II. DESIGN ISSUES FOR MSSS NETWORKS. A. Frequency bands and regulations. Frequency bands are assigned at the World Radiocommunication Conferences (WRCs), periodically organized by the International Telecommunication Union radio-communication sector (ITU-R). While fixed services use high C and K frequency bands, mobile services are better suited for lower L and S frequency bands that were assigned at the World Administrative Radio Conference (WARC) 92. MSSs have exploited L/Sband technology for a long time: L/S-band systems permit small on-board antennas due to lower signal attenuation and reduced impact of atmospheric effects. However, the need of broadband services and the limited amount of available L/S-band resources (2-30 MHz) have pushed toward the use of Ku and Ka bands for MSSs.

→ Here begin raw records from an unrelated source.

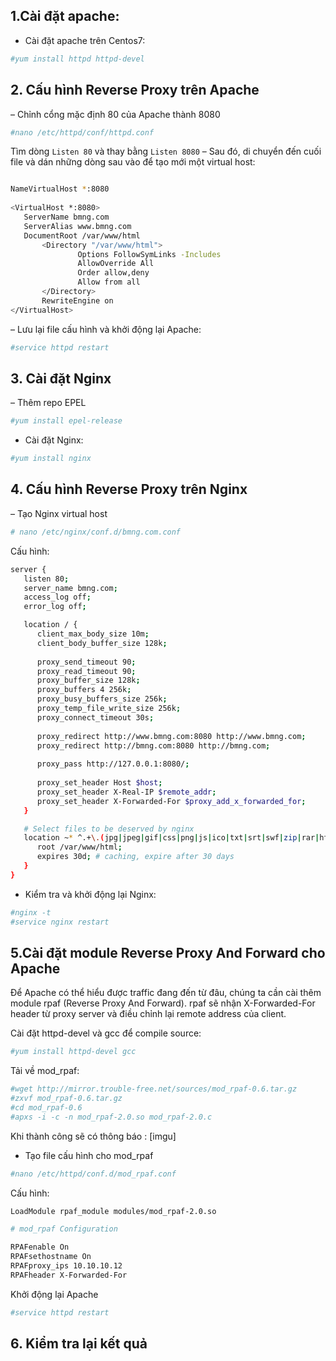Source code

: ## 1.Cài đặt apache:
- Cài đặt apache trên Centos7:
```sh
#yum install httpd httpd-devel
``` 
## 2. Cấu hình Reverse Proxy trên Apache
– Chỉnh cổng mặc định 80 của Apache thành 8080
```sh
#nano /etc/httpd/conf/httpd.conf
```
Tìm dòng `Listen 80` và thay bằng `Listen 8080`
– Sau đó, di chuyển đến cuối file và dán những dòng sau vào để tạo mới một virtual host:
```sh

NameVirtualHost *:8080
 
<VirtualHost *:8080>
   ServerName bmng.com
   ServerAlias www.bmng.com
   DocumentRoot /var/www/html
       <Directory "/var/www/html">
               Options FollowSymLinks -Includes
               AllowOverride All
               Order allow,deny
               Allow from all
       </Directory>
       RewriteEngine on
</VirtualHost>
```
– Lưu lại file cấu hình và khởi động lại Apache:
```sh
#service httpd restart
```
## 3. Cài đặt Nginx
– Thêm repo EPEL
```sh
#yum install epel-release
```
- Cài đặt Nginx:
```sh
#yum install nginx
```
## 4. Cấu hình Reverse Proxy trên Nginx
– Tạo Nginx virtual host
```sh
# nano /etc/nginx/conf.d/bmng.com.conf
```
Cấu hình: 
```sh
server {
   listen 80;
   server_name bmng.com;
   access_log off;
   error_log off;

   location / {
      client_max_body_size 10m;
      client_body_buffer_size 128k;
 
      proxy_send_timeout 90;
      proxy_read_timeout 90;
      proxy_buffer_size 128k;
      proxy_buffers 4 256k;
      proxy_busy_buffers_size 256k;
      proxy_temp_file_write_size 256k;
      proxy_connect_timeout 30s;
 
      proxy_redirect http://www.bmng.com:8080 http://www.bmng.com;
      proxy_redirect http://bmng.com:8080 http://bmng.com;
 
      proxy_pass http://127.0.0.1:8080/;
 
      proxy_set_header Host $host;
      proxy_set_header X-Real-IP $remote_addr;
      proxy_set_header X-Forwarded-For $proxy_add_x_forwarded_for;
   }

   # Select files to be deserved by nginx
   location ~* ^.+\.(jpg|jpeg|gif|css|png|js|ico|txt|srt|swf|zip|rar|html|htm|pdf)$ {
      root /var/www/html;
      expires 30d; # caching, expire after 30 days
   }
}
```

- Kiểm tra và khởi động lại Nginx:

```sh
#nginx -t
#service nginx restart
```

## 5.Cài đặt module Reverse Proxy And Forward cho Apache
Để Apache có thể hiểu được traffic đang đến từ đâu, chúng ta cần cài thêm module rpaf (Reverse Proxy And Forward). rpaf sẽ nhận X-Forwarded-For header từ proxy server và điều chỉnh lại remote address của client.

Cài đặt httpd-devel và gcc để compile source:
```sh
#yum install httpd-devel gcc
```
Tải về mod_rpaf:
```sh
#wget http://mirror.trouble-free.net/sources/mod_rpaf-0.6.tar.gz
#zxvf mod_rpaf-0.6.tar.gz
#cd mod_rpaf-0.6
#apxs -i -c -n mod_rpaf-2.0.so mod_rpaf-2.0.c
```
Khi thành công sẽ có thông báo : 
[imgu]
- Tạo file cấu hình cho mod_rpaf
```sh
#nano /etc/httpd/conf.d/mod_rpaf.conf
```
Cấu hình: 
```sh
LoadModule rpaf_module modules/mod_rpaf-2.0.so

# mod_rpaf Configuration

RPAFenable On
RPAFsethostname On
RPAFproxy_ips 10.10.10.12
RPAFheader X-Forwarded-For
``` 
Khởi động lại Apache
```sh
#service httpd restart
```

## 6. Kiểm tra lại kết quả

















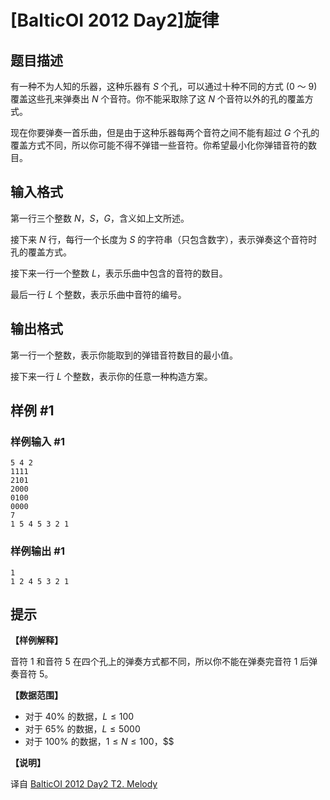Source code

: # [BalticOI 2012 Day2]旋律

## 题目描述

有一种不为人知的乐器，这种乐器有 $S$ 个孔，可以通过十种不同的方式 $(0$ ～ $9)$ 覆盖这些孔来弹奏出 $N$ 个音符。你不能采取除了这 $N$ 个音符以外的孔的覆盖方式。

现在你要弹奏一首乐曲，但是由于这种乐器每两个音符之间不能有超过 $G$ 个孔的覆盖方式不同，所以你可能不得不弹错一些音符。你希望最小化你弹错音符的数目。

## 输入格式

第一行三个整数 $N$，$S$，$G$，含义如上文所述。

接下来 $N$ 行，每行一个长度为 $S$ 的字符串（只包含数字），表示弹奏这个音符时孔的覆盖方式。

接下来一行一个整数 $L$，表示乐曲中包含的音符的数目。

最后一行 $L$ 个整数，表示乐曲中音符的编号。

## 输出格式

第一行一个整数，表示你能取到的弹错音符数目的最小值。  

接下来一行 $L$ 个整数，表示你的任意一种构造方案。

## 样例 #1

### 样例输入 #1
```
5 4 2
1111
2101
2000
0100
0000
7
1 5 4 5 3 2 1
```

### 样例输出 #1

```
1
1 2 4 5 3 2 1
```

## 提示

**【样例解释】**

音符 $1$ 和音符 $5$ 在四个孔上的弹奏方式都不同，所以你不能在弹奏完音符 $1$ 后弹奏音符 $5$。

**【数据范围】**

- 对于 $40\%$ 的数据，$L \leq 100$
- 对于 $65\%$ 的数据，$L \leq 5000$
- 对于 $100\%$ 的数据，$1 \leq N \leq 100$，$$

**【说明】**

译自 [BalticOI 2012 Day2 T2. Melody](http://www.boi2012.lv/data/day2/eng/melody.pdf)
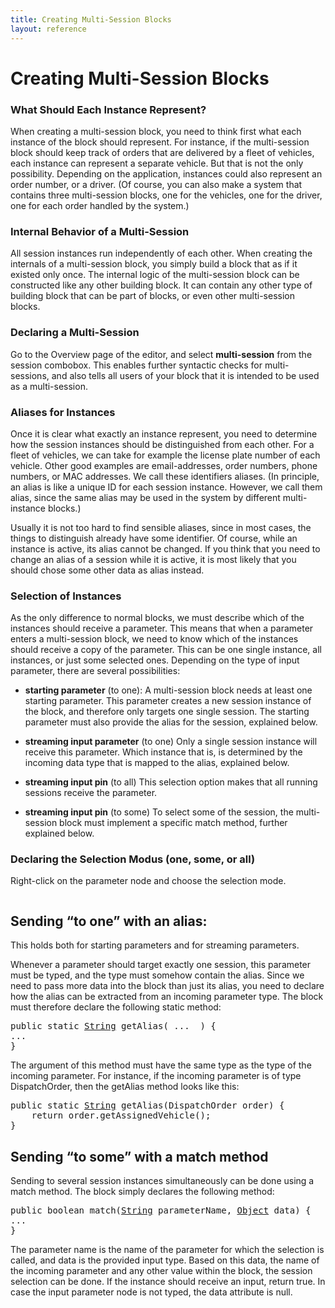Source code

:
 ```yaml
---
title: Creating Multi-Session Blocks
layout: reference
---
```



<h1><a name="creating_multi-session_blocks" id="creating_a_multi-session_block">Creating Multi-Session Blocks</a></h1>
<div class="level1">

</div>
<!-- SECTION "Creating a Multi-Session Block" [1-46] -->
<h3><a name="what_should_each_instance_represent" id="what_should_each_instance_represent">What Should Each Instance Represent?</a></h3>
<div class="level3">

<p>

When creating a multi-session block, you need to think first what each instance of the block should represent. For instance, if the multi-session block should keep track of orders that are delivered by a fleet of vehicles, each instance can represent a separate vehicle. But that is not the only possibility. Depending on the application, instances could also represent  an order number, or a driver. (Of course, you can also make a system that contains three multi-session blocks, one for the vehicles, one for the driver, one for each order handled by the system.)
</p>

</div>
<!-- SECTION "What Should Each Instance Represent?" [47-663] -->
<h3><a name="internal_behavior_of_a_multi-session" id="internal_behavior_of_a_multi-session">Internal Behavior of a Multi-Session</a></h3>
<div class="level3">

<p>
All session instances run independently of each other. When creating the internals of a multi-session block, you simply build a block that as if it existed only once. The internal logic of the multi-session block can be constructed like any other building block. It can contain any other type of building block that can be part of blocks, or even other multi-session blocks.
</p>

</div>
<!-- SECTION "Internal Behavior of a Multi-Session" [664-1086] -->
<h3><a name="declaring_a_multi-session" id="declaring_a_multi-session">Declaring a Multi-Session</a></h3>
<div class="level3">

<p>
Go to the Overview page of the editor, and select <strong>multi-session</strong> from the session combobox. This enables further syntactic checks for multi-sessions, and also tells all users of your block that it is intended to be used as a multi-session.
</p>

</div>
<!-- SECTION "Declaring a Multi-Session" [1087-1367] -->
<h3><a name="aliases_for_instances" id="aliases_for_instances">Aliases for Instances</a></h3>
<div class="level3">

<p>

Once it is clear what exactly an instance represent, you need to determine how the session instances should be distinguished from each other. For a fleet of vehicles, we can take for example the license plate number of each vehicle. Other good examples are email-addresses, order numbers, phone numbers, or MAC addresses. We call these identifiers aliases. (In principle, an alias is like a unique ID for each session instance. However, we call them alias, since the same alias may be used in the system by different multi-instance blocks.)
</p>

<p>
Usually it is not too hard to find sensible aliases, since in most cases, the things to distinguish already have some identifier. Of course, while an instance is active, its alias cannot be changed. If you think that you need to change an alias of a session while it is active, it is most likely that you should chose some other data as alias instead.
</p>

</div>
<!-- SECTION "Aliases for Instances" [1368-2296] -->
<h3><a name="selection_of_instances" id="selection_of_instances">Selection of Instances</a></h3>
<div class="level3">

<p>
As the only difference to normal blocks, we must describe which of the instances should receive a parameter. This means that when a parameter enters a multi-session block, we need to know which of the instances should receive a copy of the parameter. This can be one single instance, all instances, or just some selected ones. Depending on the type of input parameter, there are several possibilities:

</p>
<ul>
<li class="level1"><div class="li"> <strong>starting parameter</strong> (to one): A multi-session block needs at least one starting parameter. This parameter creates a new session instance of the block, and therefore only targets one single session. The starting parameter must also provide the alias for the session, explained below.</div>
</li>
</ul>
<ul>
<li class="level1"><div class="li"> <strong>streaming input parameter</strong> (to one) Only a single session instance will receive this parameter. Which instance that is, is determined by the incoming data type that is mapped to the alias, explained below.</div>
</li>
</ul>
<ul>
<li class="level1"><div class="li"> <strong>streaming input pin</strong> (to all) This selection option makes that all running sessions receive the parameter. </div>
</li>
</ul>
<ul>
<li class="level1"><div class="li"> <strong>streaming input pin</strong> (to some) To select some of the session, the multi-session block must implement a specific match method, further explained below.</div>
</li>
</ul>

</div>
<!-- SECTION "Selection of Instances" [2297-3513] -->
<h3><a name="declaring_the_selection_modus_one_some_or_all" id="declaring_the_selection_modus_one_some_or_all">Declaring the Selection Modus (one, some, or all)</a></h3>
<div class="level3">

<p>

Right-click on the parameter node and choose the selection mode.
</p>

<p>
<a href="/_detail/doc/selection-mode.png?id=doc%3Acreating-multi-session" class="media" title="doc:selection-mode.png"><img src="/_media/doc/selection-mode.png" class="media" alt="" /></a>
</p>

</div>
<!-- SECTION "Declaring the Selection Modus (one, some, or all)" [3514-3670] -->
<h2><a name="sending_to_one_with_an_alias" id="sending_to_one_with_an_alias">Sending “to one” with an alias:</a></h2>
<div class="level2">

<p>

This holds both for starting parameters and for streaming parameters.
</p>

<p>
Whenever a parameter should target exactly one session, this parameter must be typed, and the type must somehow contain the alias. Since we need to pass more data into the block than just its alias, you need to declare how the alias can be extracted from an incoming parameter type. The block must therefore declare the following static method:
</p>
<pre class="code java"><span class="kw1">public</span> <span class="kw1">static</span> <a href="http://www.google.com/search?hl=en&amp;q=allinurl%3Astring+java.sun.com&amp;btnI=I%27m%20Feeling%20Lucky"><span class="kw3">String</span></a> getAlias<span class="br0">&#40;</span> ...  <span class="br0">&#41;</span> <span class="br0">&#123;</span>
...
<span class="br0">&#125;</span></pre>

<p>
The argument of this method must have the same type as the type of the incoming parameter. For instance, if the incoming parameter is of type DispatchOrder, then the getAlias method looks like this:
</p>
<pre class="code java"><span class="kw1">public</span> <span class="kw1">static</span> <a href="http://www.google.com/search?hl=en&amp;q=allinurl%3Astring+java.sun.com&amp;btnI=I%27m%20Feeling%20Lucky"><span class="kw3">String</span></a> getAlias<span class="br0">&#40;</span>DispatchOrder order<span class="br0">&#41;</span> <span class="br0">&#123;</span>
	<span class="kw1">return</span> order.<span class="me1">getAssignedVehicle</span><span class="br0">&#40;</span><span class="br0">&#41;</span><span class="sy0">;</span>
<span class="br0">&#125;</span></pre>

</div>
<!-- SECTION "Sending “to one” with an alias:" [3671-4515] -->
<h2><a name="sending_to_some_with_a_match_method" id="sending_to_some_with_a_match_method">Sending “to some” with a match method</a></h2>
<div class="level2">

<p>

Sending to several session instances simultaneously can be done using a match method. The block simply declares the following method:
</p>
<pre class="code java"><span class="kw1">public</span> <span class="kw4">boolean</span> match<span class="br0">&#40;</span><a href="http://www.google.com/search?hl=en&amp;q=allinurl%3Astring+java.sun.com&amp;btnI=I%27m%20Feeling%20Lucky"><span class="kw3">String</span></a> parameterName, <a href="http://www.google.com/search?hl=en&amp;q=allinurl%3Aobject+java.sun.com&amp;btnI=I%27m%20Feeling%20Lucky"><span class="kw3">Object</span></a> data<span class="br0">&#41;</span> <span class="br0">&#123;</span>
...
<span class="br0">&#125;</span></pre>

<p>
The parameter name is the name of the parameter for which the selection is called, and data is the provided input type. Based on this data, the name of the incoming parameter and any other value within the block, the session selection can be done. If the instance should receive an input, return true. In case the input parameter node is not typed, the data attribute is null.

</p>

</div>
<!-- SECTION "Sending “to some” with a match method" [4516-] -->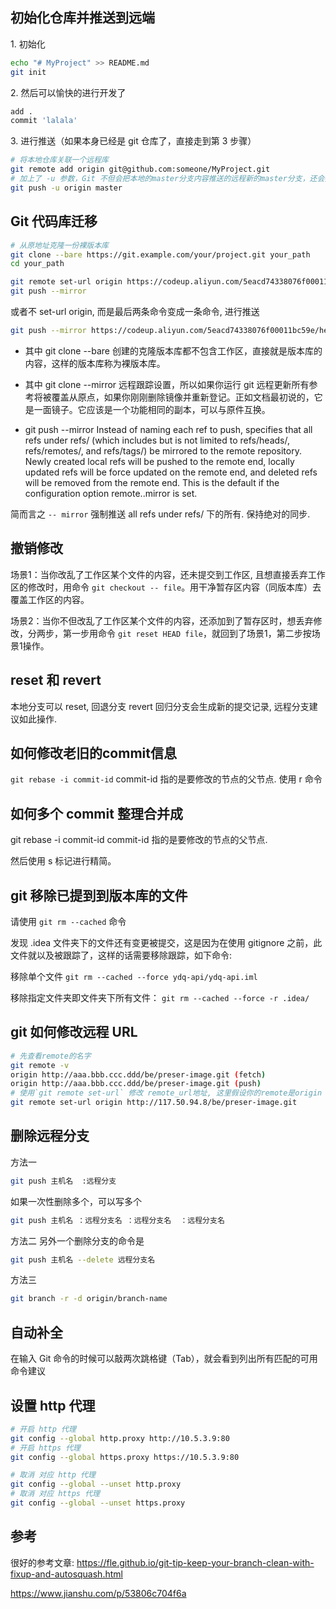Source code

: ## 初始化仓库并推送到远端

1\. 初始化

```bash
echo "# MyProject" >> README.md
git init
```

2\. 然后可以愉快的进行开发了

```bash
add .
commit 'lalala'
```

3\. 进行推送（如果本身已经是 git 仓库了，直接走到第 3 步骤）

```sh
# 将本地仓库关联一个远程库
git remote add origin git@github.com:someone/MyProject.git
# 加上了 -u 参数，Git 不但会把本地的master分支内容推送的远程新的master分支，还会把本地的 master 分支和远程的 master 分支关联起来，在以后的推送或者拉取时就可以简化命令
git push -u origin master
```

## Git 代码库迁移

```sh
# 从原地址克隆一份裸版本库
git clone --bare https://git.example.com/your/project.git your_path
cd your_path
```

```sh
git remote set-url origin https://codeup.aliyun.com/5eacd74338076f00011bc59e/hexo-src.git
git push --mirror
```

或者不 set-url origin, 而是最后两条命令变成一条命令, 进行推送

```sh
git push --mirror https://codeup.aliyun.com/5eacd74338076f00011bc59e/hexo-src.git
```

* 其中 git clone --bare 创建的克隆版本库都不包含工作区，直接就是版本库的内容，这样的版本库称为裸版本库。
* 其中 git clone --mirror 远程跟踪设置，所以如果你运行 git 远程更新所有参考将被覆盖从原点，如果你刚刚删除镜像并重新登记。正如文档最初说的，它是一面镜子。它应该是一个功能相同的副本，可以与原件互换。

* git push --mirror
Instead of naming each ref to push, specifies that all refs under
           refs/ (which includes but is not limited to refs/heads/,
           refs/remotes/, and refs/tags/) be mirrored to the remote
           repository. Newly created local refs will be pushed to the remote
           end, locally updated refs will be force updated on the remote end,
           and deleted refs will be removed from the remote end. This is the
           default if the configuration option remote.<remote>.mirror is set.

简而言之 `-- mirror` 强制推送 all refs under refs/  下的所有. 保持绝对的同步.

## 撤销修改

场景1：当你改乱了工作区某个文件的内容，还未提交到工作区, 且想直接丢弃工作区的修改时，用命令 `git checkout -- file`。用干净暂存区内容（同版本库）去覆盖工作区的内容。

场景2：当你不但改乱了工作区某个文件的内容，还添加到了暂存区时，想丢弃修改，分两步，第一步用命令 `git reset HEAD file`，就回到了场景1，第二步按场景1操作。

## reset 和 revert

本地分支可以 reset, 回退分支
revert 回归分支会生成新的提交记录, 远程分支建议如此操作.

## 如何修改老旧的commit信息

`git rebase -i commit-id`
commit-id 指的是要修改的节点的父节点.
使用 r 命令

## 如何多个 commit 整理合并成

git rebase -i commit-id
commit-id 指的是要修改的节点的父节点.

然后使用 s 标记进行精简。

## git 移除已提到到版本库的文件

请使用 `git rm --cached` 命令

发现 .idea 文件夹下的文件还有变更被提交，这是因为在使用 gitignore 之前，此文件就以及被跟踪了，这样的话需要移除跟踪，如下命令:

移除单个文件
`git rm --cached --force ydq-api/ydq-api.iml`

移除指定文件夹即文件夹下所有文件：
`git rm --cached --force -r .idea/`

## git 如何修改远程 URL

```sh
# 先查看remote的名字
git remote -v
origin http://aaa.bbb.ccc.ddd/be/preser-image.git (fetch)
origin http://aaa.bbb.ccc.ddd/be/preser-image.git (push)
# 使用`git remote set-url` 修改 remote_url地址, 这里假设你的remote是origin
git remote set-url origin http://117.50.94.8/be/preser-image.git
```

## 删除远程分支

方法一

```sh
git push 主机名  :远程分支
```

如果一次性删除多个，可以写多个

```sh
git push 主机名 ：远程分支名 ：远程分支名  ：远程分支名
```

方法二
另外一个删除分支的命令是

```sh
git push 主机名 --delete 远程分支名
```

方法三

```sh
git branch -r -d origin/branch-name
```

## 自动补全

在输入 Git 命令的时候可以敲两次跳格键（Tab），就会看到列出所有匹配的可用命令建议

## 设置 http 代理

```bash
# 开启 http 代理
git config --global http.proxy http://10.5.3.9:80
# 开启 https 代理
git config --global https.proxy https://10.5.3.9:80

# 取消 对应 http 代理
git config --global --unset http.proxy
# 取消 对应 https 代理
git config --global --unset https.proxy
```

## 参考

很好的参考文章:
<https://fle.github.io/git-tip-keep-your-branch-clean-with-fixup-and-autosquash.html>

<https://www.jianshu.com/p/53806c704f6a>
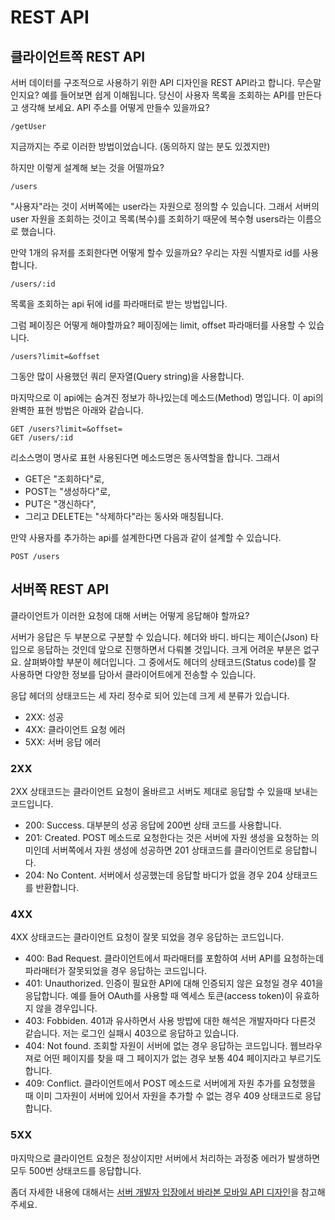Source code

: REST API
===========

## 클라이언트쪽 REST API

서버 데이터를 구조적으로 사용하기 위한 API 디자인을 REST API라고 합니다. 무슨말인지요? 예를 들어보면 쉽게 이해됩니다. 당신이 사용자 목록을 조회하는 API를 만든다고 생각해 보세요. API 주소를 어떻게 만들수 있을까요?

```
/getUser
```

지금까지는 주로 이러한 방법이었습니다. (동의하지 않는 분도 있겠지만)

하지만 이렇게 설계해 보는 것을 어떨까요?

```
/users
```

"사용자"라는 것이 서버쪽에는 user라는 자원으로 정의할 수 있습니다. 그래서 서버의 user 자원을 조회하는 것이고 목록(복수)를 조회하기 때문에 복수형 users라는 이름으로 했습니다.

만약 1개의 유저를 조회한다면 어떻게 할수 있을까요? 우리는 자원 식별자로 id를 사용합니다.

```
/users/:id
```

목록을 조회하는 api 뒤에 id를 파라매터로 받는 방법입니다.

그럼 페이징은 어떻게 해야할까요? 페이징에는 limit, offset 파라매터를 사용할 수 있습니다.

```
/users?limit=&offset
```

그동안 많이 사용했던 쿼리 문자열(Query string)을 사용합니다.

마지막으로 이 api에는 숨겨진 정보가 하나있는데 메소드(Method) 명입니다. 이 api의 완벽한 표현 방법은 아래와 같습니다.

```
GET /users?limit=&offset=
GET /users/:id
```

리소스명이 명사로 표현 사용된다면 메소드명은 동사역할을 합니다. 그래서

* GET은 "조회하다"로,
* POST는 "생성하다"로,
* PUT은 "갱신하다",
* 그리고 DELETE는 "삭제하다"라는 동사와 매칭됩니다.

만약 사용자를 추가하는 api를 설계한다면 다음과 같이 설계할 수 있습니다.

```
POST /users
```


## 서버쪽 REST API

클라이언트가 이러한 요청에 대해 서버는 어떻게 응답해야 할까요?

서버가 응답은 두 부분으로 구분할 수 있습니다. 헤더와 바디. 바디는 제이슨(Json) 타입으로 응답하는 것인데 앞으로 진행하면서 다뤄볼 것입니다. 크게 어려운 부분은 없구요. 살펴봐야할 부분이 헤더입니다. 그 중에서도 헤더의 상태코드(Status code)를 잘 사용하면 다양한 정보를 담아서 클라이어트에게 전송할 수 있습니다.

응답 헤더의 상태코드는 세 자리 정수로 되어 있는데 크게 세 분류가 있습니다.

* 2XX: 성공
* 4XX: 클라이언트 요청 에러
* 5XX: 서버 응답 에러


### 2XX

2XX 상태코드는 클라이언트 요청이 올바르고 서버도 제대로 응답할 수 있을때 보내는 코드입니다.

* 200: Success. 대부분의 성공 응답에 200번 상태 코드를 사용합니다.
* 201: Created. POST 메소드로 요청한다는 것은 서버에 자원 생성을 요청하는 의미인데 서버쪽에서 자원 생성에 성공하면 201 상태코드를 클라이언트로 응답합니다.
* 204: No Content. 서버에서 성공했는데 응답할 바디가 없을 경우 204 상태코드를 반환합니다.


### 4XX

4XX 상태코드는 클라이언트 요청이 잘못 되었을 경우 응답하는 코드입니다.

* 400: Bad Request. 클라이언트에서 파라매터를 포함하여 서버 API를 요청하는데 파라매터가 잘못되었을 경우 응답하는 코드입니다.
* 401: Unauthorized. 인증이 필요한 API에 대해 인증되지 않은 요청일 경우 401을 응답합니다. 예를 들어 OAuth를 사용할 때 엑세스 토큰(access token)이 유효하지 않을 경우입니다.
* 403: Fobbiden. 401과 유사하면서 사용 방밥에 대한 해석은 개발자마다 다른것 같습니다. 저는 로그인 실패시 403으로 응답하고 있습니다.
* 404: Not found. 조회할 자원이 서버에 없는 경우 응답하는 코드입니다. 웹브라우져로 어떤 페이지를 찾을 때 그 페이지가 없는 경우 보통 404 페이지라고 부르기도 합니다.
* 409: Conflict. 클라이언트에서 POST 메소드로 서버에게 자원 추가를 요청했을 때 이미 그자원이 서버에 있어서 자원을 추가할 수 없는 경우 409 상태코드로 응답합니다.


### 5XX

마지막으로 클라이언트 요청은 정상이지만 서버에서 처리하는 과정중 에러가 발생하면 모두 500번 상태코드를 응답합니다.

좀더 자세한 내용에 대해서는 [서버 개발자 입장에서 바라본 모바일 API 디자인](http://blog.jeonghwan.net/2016/03/29/mobile-rest-api.html)을 참고해 주세요.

ITU-R has assigned Ka band frequency portions to MSSs and Fixed Satellite Systems (FSSs) on a primary basis in all regions (29.9–30 GHz for earth-to-space link and 20.1–21.3 GHz for space-to-earth link) and Ku band frequency portions to MSS on a secondary basis in all regions (14–14.5 GHz for earth-to-space link and 10–12 GHz for space-to-earth link). At present, Ku-based MSSs are available to provide broadband services in many mobile environments, such as trains, boats, planes, and cars. However, Ku-band satellites, as opposed to L/S-band satellites, do not provide a good coverage over seas, because antenna spot-beams footprints are focused on landmasses [9]. In fact, Ku-band satellites are mainly intended for fixed users, so that there are not enough Ku/Ka band satellites providing coverage over oceans. Hence, a trade-off has to be achieved between the need of increased bandwidth and coverage issues.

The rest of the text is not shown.